4.3. Classification of Communication Technology

In our mapping study on the trustworthiness of large language models (LLMs) in communication technology, we examined advanced cellular generations along with non-cellular technologies. Based on the initial categorization for communication and the process of keywording, the following classes were extracted:
  • Cellular;
  • Non-cellular;
  • Not Mentioned.
Although we initially considered all cellular generations, including 2G and 3G, we ultimately concentrated on 4G and beyond due to their compatibility with AI-driven applications. LLMs are particularly relevant to 4G, 5G, and 6G, which support advanced data processing and real-time decision-making [70].
  • 4G—With significantly higher data rates, 4G enabled new applications such as IoT and industrial automation. LTE is another common term used for 4G.
  • 5G—Offering low-latency communication and very high data rates, 5G broadens the range of use cases across diverse sectors.
  • 6G—Expected to offer ultra-low latency, terabit-per-second data rates, and AI-driven network optimization, 6G aims to enable futuristic applications such as holographic communications, pervasive intelligence, and seamless global connectivity.
  • Cellular (not-specified)—This category includes studies that do not specify which particular cellular technology is employed in the T-A-K fields.
Moreover, non-cellular technologies play a crucial role in applications where LLMs can enhance security, automation, and efficiency [71].
  • WiFi—Encompasses technologies based on the IEEE 802.11 standard, including vehicular ad hoc networks (VANET) and dedicated short-range communication (DSRC).
  • Radio-frequency Identification (RFID)—A short-range communication method using electromagnetic fields to transmit data.
  • Bluetooth—A technology designed for low power consumption, short-range communication, and low data transfer rates.
  • Satellite—A long-range communication method that is sensitive to interference and relies on a clear line of sight.
  • Non-cellular (not-specified)—Includes studies that do not specify the non-cellular technology used in the T-A-K fields.

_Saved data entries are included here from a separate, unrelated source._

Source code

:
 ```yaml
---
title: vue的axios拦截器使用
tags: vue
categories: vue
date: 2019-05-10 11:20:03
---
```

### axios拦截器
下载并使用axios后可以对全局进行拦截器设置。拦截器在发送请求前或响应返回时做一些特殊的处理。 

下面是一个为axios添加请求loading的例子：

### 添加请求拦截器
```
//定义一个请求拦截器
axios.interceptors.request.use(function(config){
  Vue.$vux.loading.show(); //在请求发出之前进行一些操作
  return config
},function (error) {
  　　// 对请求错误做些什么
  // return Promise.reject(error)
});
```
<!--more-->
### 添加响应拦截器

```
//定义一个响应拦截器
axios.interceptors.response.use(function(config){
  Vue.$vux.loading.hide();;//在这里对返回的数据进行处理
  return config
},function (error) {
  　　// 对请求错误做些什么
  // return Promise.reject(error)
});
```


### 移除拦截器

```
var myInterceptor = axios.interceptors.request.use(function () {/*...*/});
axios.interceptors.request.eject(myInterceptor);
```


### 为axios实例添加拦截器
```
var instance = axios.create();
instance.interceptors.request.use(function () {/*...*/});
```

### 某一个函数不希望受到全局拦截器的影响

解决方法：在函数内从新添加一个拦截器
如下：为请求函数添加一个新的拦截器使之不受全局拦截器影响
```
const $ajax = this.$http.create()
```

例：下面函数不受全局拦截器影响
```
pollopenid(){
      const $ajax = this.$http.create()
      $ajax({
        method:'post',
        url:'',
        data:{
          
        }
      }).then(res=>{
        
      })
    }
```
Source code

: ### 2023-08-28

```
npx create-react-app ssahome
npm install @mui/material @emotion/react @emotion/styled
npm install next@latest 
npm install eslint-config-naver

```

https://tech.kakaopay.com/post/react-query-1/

4.4. Application Domain Classification

Based on keywording, the following classification scheme was derived for domains where AI, particularly LLMs, are applied to ensure trustworthiness:
  • Air Space—Ensuring that LLMs provide accurate, reliable, and unbiased information for aerospace applications, such as navigation systems and communication protocols.
  • Automotive—Maintaining safety and reliability in LLM-driven automotive technologies, including autonomous driving systems and in-vehicle assistants.
  • Construction—Ensuring precision and safety in LLM applications for construction project planning, risk assessments, and management.
  • Cybersecurity—Enhancing security measures and threat detection systems in the cybersecurity domain using LLMs.
  • Defence—Ensuring the ethical application, security, and accuracy of LLMs in defense scenarios, such as threat analysis and decision support systems.
  • Education—Promoting fairness, accuracy, and bias reduction in LLM-based educational tools for personalized learning and academic assistance.
  • Environment—Ensuring LLM-driven technologies support environmental monitoring and sustainability efforts.
  • Finance—Ensuring transparency, bias reduction, and data protection in LLM applications for the fintech industry.
  • History—Supporting transparent and reliable LLM usage in the analysis and preservation of cultural heritage.
  • Human–Computer Interaction (HCI)—Enhancing interactions between humans and AI through improved dialogues, negotiations, and task delegation.
  • Information Verification—Utilizing LLMs in automated fake news detection, fact-checking processes, and cross-domain analysis for verifying information credibility.
  • Smart Factory—Maintaining operational integrity, reliability, and efficiency in LLM applications for automated manufacturing and production systems.
  • Health Care—Ensuring privacy, accuracy, and ethical practices in LLM applications for medical diagnostics, patient care, and health data management.
  • Internet of Things (IoT)—Ensuring precision, reliability, and ethical behavior in LLM-guided IoT systems across diverse applications.
  • Law—Ensuring transparency, data integrity, and fairness in the use of LLMs for legal purposes.
  • Linguistic—Promoting linguistic accuracy, cultural sensitivity, and reducing bias in LLM applications for translation, text generation, and language learning.
  • Marine—Ensuring the safety and reliability of LLM applications in marine navigation, communication, and environmental monitoring.
  • Mining—Enhancing operational safety and efficiency in LLM applications for resource extraction, site management, and predictive maintenance.
  • News/Media—Leveraging LLMs for ethical reporting, fact-checking, and content creation in the media industry.
  • Robotics—Ensuring the ethical behavior, precision, and reliability of LLM-powered robotic systems in both industrial and domestic settings.
  • Smart System/Coding—Utilizing LLMs to improve software development processes, automate code generation, and ensure robust, efficient, and secure software systems.
  • Smart Business—Harnessing LLMs to foster innovative business solutions, enhance operational efficiency, and provide data-driven insights for strategic decision-making.
  • Social Scoring—Promoting fairness, transparency, and objectivity in social scoring systems by identifying and mitigating biases related to politics and social context.
  • Surveillance—Ensuring the ethical use of LLMs in surveillance systems for monitoring, threat detection, and security analysis, while safeguarding privacy.
  • Telecommunication—Ensuring security, reliability, and unbiased communication in LLM applications used for network management, customer service, and data analysis.
  • Not Specified—This category is used for studies that do not specify the application domain.
  • Other—This category includes studies working on application domains not listed here.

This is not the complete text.